------ SOURCE RECORDS ------
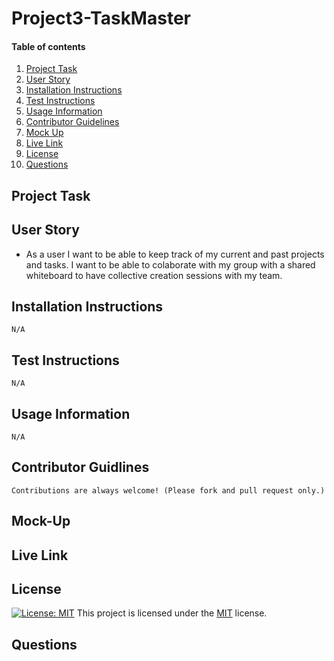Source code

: # Project3-TaskMaster

#### Table of contents

1. [Project Task](#project-task)
2. [User Story](#user-story)
3. [Installation Instructions](#installation-instruction)
4. [Test Instructions](#test-instruction)
5. [Usage Information](#usage-information)
6. [Contributor Guidelines](#contributor-guidelines)
7. [Mock Up](#mock-up)
8. [Live Link](#live-link)
9. [License](#license)
10. [Questions](#questions)

## Project Task



## User Story

* As a user I want to be able to keep track of my current and past projects and tasks. I want to be able to colaborate with my group with a shared whiteboard to have collective creation sessions with my team.

## Installation Instructions

    N/A

## Test Instructions

    N/A

## Usage Information

    N/A

## Contributor Guidlines

    Contributions are always welcome! (Please fork and pull request only.)

## Mock-Up



## Live Link



## License 

[![License: MIT](https://img.shields.io/badge/License-MIT-yellow.svg)](https://opensource.org/licenses/MIT) This project is licensed under the [MIT](https://opensource.org/licenses/MIT) license.

## Questions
------
PROBLEM DESCRIPTION:
Within the data, how many lines hold "Test"? Respond with only the number.

SOLUTION FOR THIS EXERCISE:
2